**Provided data**.
[Start of Attachment]

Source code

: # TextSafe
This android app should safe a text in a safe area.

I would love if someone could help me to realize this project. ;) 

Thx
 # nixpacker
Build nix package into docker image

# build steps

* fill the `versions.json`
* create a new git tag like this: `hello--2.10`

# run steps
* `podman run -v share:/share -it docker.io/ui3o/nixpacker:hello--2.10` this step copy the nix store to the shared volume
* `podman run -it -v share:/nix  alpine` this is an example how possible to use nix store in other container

[End of Attachment]

**Task to carry out**.
From the records above, pull out every line containing the word "docker".

**Exercise result**.
Build nix package into docker image
* `podman run -v share:/share -it docker.io/ui3o/nixpacker:hello--2.10` this step copy the nix store to the shared volume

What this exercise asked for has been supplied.